Life is not only about going to science fiction conventions. There's also games to play. I hang out with a group known as Seattle Cosmic Game Night, or Seattle Cosmic for shorter. Wouldn't you know it, people started wanting T-shirts that displayed their affiliation with the group. That meant we needed a logo. This potential design was created by my partner Eric; I simply refined it.
The logo for the retail ebook division of the Seattle Book Company was designed to be "anti-dot.com." Not 3-D, not bright, not shiny and smooth. Everybody on the Web was doing that. This was to be warm, intimate, hand-drawn, and old. Artist Margaret Organ-Kean was instrumental in creating the pillar. The font comes from Adobe's Herculanum (also seen on Buffy the Vampire Slayer, although I used it first. Hmph) but I created two more alphabets' worth of letters in order to avoid obvious repetition. In particular, the three "A"s that run down the middle of the logo were visually disruptive until I created the aggressively atypical A in "digital."

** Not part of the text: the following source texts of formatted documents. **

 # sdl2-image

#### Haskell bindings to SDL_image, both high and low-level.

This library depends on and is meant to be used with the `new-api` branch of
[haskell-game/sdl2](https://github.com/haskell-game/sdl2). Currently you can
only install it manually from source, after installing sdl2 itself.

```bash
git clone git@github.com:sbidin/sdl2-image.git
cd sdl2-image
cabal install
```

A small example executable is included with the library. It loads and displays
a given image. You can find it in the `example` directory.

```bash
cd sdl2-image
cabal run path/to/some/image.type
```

The logo for the science fiction publishing group is an entirely different matter. This one needed to be edgy and contemporary, fit on a spine (which means it needs to be more or less square) and identifiable at extremely small sizes. Both the asymmetric star and the vertical placement of the name create a very dynamic, "in motion" sense to the logo. The rotated starburst also (unintentionally) echos the asymmetric twinkle from the Iceworks logo. The font is Penumbra.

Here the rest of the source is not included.